Dataset excerpts
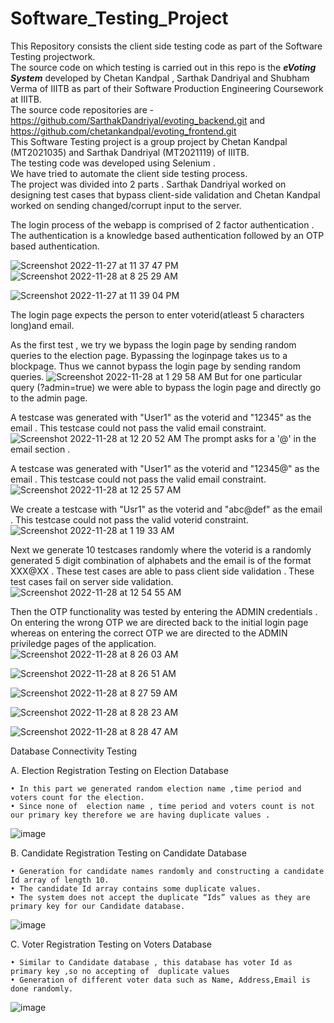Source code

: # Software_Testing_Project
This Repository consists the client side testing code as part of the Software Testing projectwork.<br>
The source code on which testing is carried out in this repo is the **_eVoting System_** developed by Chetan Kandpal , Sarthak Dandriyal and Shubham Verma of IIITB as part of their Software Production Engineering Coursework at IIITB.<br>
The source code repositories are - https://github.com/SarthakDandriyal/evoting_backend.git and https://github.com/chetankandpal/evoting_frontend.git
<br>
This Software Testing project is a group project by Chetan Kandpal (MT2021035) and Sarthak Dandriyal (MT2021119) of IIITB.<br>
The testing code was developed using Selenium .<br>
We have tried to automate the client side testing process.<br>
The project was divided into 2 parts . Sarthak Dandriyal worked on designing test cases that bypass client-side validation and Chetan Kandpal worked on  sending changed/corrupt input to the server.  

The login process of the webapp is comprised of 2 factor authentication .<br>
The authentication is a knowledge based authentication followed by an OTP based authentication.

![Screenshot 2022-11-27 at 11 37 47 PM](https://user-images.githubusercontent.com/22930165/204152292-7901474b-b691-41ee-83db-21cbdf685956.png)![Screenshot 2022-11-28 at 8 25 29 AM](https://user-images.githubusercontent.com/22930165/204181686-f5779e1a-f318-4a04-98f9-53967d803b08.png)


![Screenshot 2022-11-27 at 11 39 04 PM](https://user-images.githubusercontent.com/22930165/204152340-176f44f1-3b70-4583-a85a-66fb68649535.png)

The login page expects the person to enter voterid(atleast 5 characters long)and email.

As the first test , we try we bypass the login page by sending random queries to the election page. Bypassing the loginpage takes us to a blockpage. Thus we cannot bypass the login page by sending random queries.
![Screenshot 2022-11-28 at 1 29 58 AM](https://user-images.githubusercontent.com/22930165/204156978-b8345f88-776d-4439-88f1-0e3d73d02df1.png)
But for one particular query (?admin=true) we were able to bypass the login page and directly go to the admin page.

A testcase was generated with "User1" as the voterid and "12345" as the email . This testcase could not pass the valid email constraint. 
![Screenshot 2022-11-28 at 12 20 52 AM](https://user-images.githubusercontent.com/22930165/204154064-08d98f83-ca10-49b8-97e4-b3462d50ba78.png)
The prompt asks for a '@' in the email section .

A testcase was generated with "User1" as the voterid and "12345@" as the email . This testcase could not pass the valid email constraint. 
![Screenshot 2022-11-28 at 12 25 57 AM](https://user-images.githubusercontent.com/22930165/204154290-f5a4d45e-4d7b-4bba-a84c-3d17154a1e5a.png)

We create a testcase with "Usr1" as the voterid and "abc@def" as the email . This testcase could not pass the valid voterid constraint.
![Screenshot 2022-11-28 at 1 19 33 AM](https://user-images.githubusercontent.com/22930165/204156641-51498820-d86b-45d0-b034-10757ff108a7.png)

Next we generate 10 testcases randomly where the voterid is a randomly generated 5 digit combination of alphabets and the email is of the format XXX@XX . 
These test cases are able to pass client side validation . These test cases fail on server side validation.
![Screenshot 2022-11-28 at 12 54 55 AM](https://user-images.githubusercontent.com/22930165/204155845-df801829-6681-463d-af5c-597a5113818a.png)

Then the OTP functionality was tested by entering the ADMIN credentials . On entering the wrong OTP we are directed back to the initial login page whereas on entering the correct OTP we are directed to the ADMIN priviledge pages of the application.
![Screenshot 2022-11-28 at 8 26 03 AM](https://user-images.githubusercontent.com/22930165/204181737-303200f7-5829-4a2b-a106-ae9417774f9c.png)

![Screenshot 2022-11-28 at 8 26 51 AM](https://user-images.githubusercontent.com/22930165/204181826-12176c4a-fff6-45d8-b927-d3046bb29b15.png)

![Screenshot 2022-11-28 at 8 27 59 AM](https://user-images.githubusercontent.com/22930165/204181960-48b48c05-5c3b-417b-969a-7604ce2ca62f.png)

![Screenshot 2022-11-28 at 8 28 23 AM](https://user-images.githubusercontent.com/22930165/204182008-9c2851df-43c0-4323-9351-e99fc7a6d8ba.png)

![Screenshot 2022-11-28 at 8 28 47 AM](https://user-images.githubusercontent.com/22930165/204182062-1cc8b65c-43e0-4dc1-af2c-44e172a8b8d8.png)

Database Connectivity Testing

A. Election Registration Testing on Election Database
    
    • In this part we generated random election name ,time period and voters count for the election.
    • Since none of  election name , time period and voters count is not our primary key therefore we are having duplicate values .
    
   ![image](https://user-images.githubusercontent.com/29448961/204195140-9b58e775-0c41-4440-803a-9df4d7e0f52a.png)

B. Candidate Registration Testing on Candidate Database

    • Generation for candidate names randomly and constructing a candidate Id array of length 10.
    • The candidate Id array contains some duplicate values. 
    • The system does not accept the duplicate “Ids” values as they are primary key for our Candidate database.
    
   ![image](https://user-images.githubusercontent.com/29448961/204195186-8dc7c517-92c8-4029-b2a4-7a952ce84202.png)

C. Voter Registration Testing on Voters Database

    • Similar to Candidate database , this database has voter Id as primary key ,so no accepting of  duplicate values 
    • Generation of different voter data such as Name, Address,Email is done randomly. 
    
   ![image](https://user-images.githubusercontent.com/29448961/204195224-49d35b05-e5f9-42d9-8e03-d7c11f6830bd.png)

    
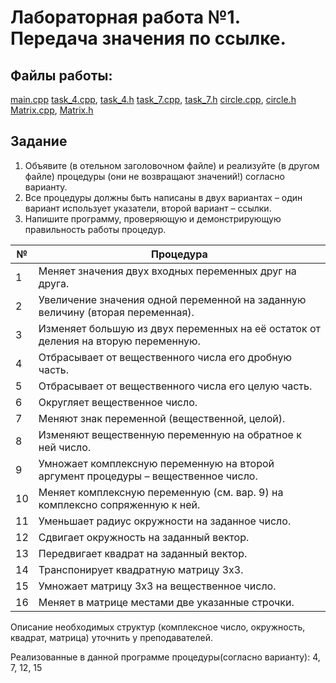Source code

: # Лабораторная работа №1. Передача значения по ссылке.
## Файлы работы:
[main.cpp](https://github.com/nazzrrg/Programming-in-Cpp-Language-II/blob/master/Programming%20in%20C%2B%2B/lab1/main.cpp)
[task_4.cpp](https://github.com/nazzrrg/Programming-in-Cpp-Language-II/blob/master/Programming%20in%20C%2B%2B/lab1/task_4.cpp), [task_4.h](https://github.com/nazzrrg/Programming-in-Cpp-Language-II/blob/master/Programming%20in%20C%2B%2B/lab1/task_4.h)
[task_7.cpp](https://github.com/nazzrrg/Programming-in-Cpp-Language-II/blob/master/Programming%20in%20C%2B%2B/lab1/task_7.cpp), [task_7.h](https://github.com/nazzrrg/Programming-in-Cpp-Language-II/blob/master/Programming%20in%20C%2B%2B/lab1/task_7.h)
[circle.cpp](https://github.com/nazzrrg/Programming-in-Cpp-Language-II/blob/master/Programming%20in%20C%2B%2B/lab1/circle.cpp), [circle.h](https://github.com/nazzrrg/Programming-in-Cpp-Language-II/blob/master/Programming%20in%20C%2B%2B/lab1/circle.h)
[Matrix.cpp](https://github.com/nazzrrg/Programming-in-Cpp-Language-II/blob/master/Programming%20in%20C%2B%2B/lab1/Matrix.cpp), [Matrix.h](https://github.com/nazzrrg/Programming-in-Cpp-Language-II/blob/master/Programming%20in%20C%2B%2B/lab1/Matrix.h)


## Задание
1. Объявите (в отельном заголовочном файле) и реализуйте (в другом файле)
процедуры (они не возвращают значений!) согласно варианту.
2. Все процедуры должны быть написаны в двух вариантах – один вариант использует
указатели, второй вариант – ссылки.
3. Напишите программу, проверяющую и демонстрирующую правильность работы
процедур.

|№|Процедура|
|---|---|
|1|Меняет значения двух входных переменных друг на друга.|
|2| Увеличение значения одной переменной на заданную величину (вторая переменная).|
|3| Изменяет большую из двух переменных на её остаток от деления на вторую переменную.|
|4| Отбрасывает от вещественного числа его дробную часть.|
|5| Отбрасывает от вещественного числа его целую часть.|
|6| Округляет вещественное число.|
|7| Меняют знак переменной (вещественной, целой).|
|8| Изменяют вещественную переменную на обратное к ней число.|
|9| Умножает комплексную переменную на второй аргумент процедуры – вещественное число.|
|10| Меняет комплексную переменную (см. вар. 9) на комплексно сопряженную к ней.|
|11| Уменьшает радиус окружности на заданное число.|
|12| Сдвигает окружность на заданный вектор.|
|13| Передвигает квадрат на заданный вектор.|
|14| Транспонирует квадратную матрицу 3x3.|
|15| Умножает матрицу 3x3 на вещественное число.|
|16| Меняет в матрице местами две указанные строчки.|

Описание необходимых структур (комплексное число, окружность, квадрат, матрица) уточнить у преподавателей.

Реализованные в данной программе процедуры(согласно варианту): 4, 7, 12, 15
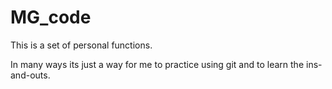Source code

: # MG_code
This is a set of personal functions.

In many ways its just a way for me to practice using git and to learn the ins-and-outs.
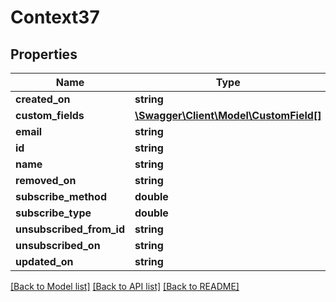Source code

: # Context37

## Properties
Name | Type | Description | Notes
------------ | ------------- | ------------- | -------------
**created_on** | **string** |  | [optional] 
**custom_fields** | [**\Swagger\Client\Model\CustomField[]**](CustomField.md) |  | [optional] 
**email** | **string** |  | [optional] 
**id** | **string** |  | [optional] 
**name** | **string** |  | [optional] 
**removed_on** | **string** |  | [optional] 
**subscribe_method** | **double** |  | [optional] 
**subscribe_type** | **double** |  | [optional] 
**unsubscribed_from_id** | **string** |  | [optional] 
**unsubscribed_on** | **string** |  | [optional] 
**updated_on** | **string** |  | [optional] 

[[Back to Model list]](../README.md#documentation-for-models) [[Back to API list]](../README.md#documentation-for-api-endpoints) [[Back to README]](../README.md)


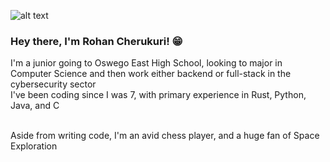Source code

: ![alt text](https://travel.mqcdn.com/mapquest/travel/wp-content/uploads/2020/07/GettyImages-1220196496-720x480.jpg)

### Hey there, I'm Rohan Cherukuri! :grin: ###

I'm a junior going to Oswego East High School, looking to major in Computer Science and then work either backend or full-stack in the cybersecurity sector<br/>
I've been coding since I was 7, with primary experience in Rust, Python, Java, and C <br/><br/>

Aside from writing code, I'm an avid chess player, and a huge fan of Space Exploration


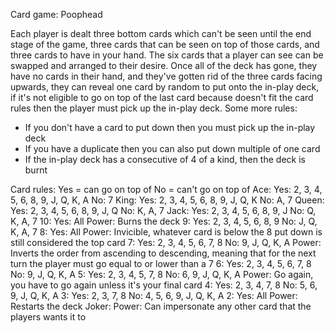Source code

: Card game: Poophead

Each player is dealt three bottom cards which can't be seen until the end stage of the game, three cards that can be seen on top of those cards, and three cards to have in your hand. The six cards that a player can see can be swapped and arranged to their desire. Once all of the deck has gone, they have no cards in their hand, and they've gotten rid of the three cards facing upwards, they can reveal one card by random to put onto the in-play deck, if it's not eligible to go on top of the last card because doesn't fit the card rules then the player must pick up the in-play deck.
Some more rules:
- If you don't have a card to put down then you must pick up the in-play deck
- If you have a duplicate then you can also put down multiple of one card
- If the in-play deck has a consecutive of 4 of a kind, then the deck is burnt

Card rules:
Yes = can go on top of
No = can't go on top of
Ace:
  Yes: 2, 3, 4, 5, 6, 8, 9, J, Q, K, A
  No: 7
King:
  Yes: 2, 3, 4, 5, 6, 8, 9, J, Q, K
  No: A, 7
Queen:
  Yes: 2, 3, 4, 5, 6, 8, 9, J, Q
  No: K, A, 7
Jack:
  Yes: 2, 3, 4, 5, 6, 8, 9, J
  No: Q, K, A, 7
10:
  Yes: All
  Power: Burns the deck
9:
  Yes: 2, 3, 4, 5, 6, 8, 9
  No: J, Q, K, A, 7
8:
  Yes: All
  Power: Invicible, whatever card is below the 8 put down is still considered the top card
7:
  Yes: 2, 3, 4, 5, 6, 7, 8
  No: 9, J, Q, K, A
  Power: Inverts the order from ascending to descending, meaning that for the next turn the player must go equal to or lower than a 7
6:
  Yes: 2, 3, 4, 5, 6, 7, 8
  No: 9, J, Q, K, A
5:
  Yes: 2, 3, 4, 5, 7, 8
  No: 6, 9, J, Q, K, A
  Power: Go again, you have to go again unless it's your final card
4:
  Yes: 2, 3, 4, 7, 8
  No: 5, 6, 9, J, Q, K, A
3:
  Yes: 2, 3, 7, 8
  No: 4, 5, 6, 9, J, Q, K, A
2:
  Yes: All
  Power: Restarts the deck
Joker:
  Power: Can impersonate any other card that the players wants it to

> **EXERCISE BRIEF**
Starting at the line above that holds "3. Напишите программу, проверяющую" and ending at the line that holds "Округляет вещественное число.|", transcribe each line exactly and include no other lines.

> **RESPONSE AREA**
3. Напишите программу, проверяющую и демонстрирующую правильность работы
процедур.

|№|Процедура|
|---|---|
|1|Меняет значения двух входных переменных друг на друга.|
|2| Увеличение значения одной переменной на заданную величину (вторая переменная).|
|3| Изменяет большую из двух переменных на её остаток от деления на вторую переменную.|
|4| Отбрасывает от вещественного числа его дробную часть.|
|5| Отбрасывает от вещественного числа его целую часть.|
|6| Округляет вещественное число.|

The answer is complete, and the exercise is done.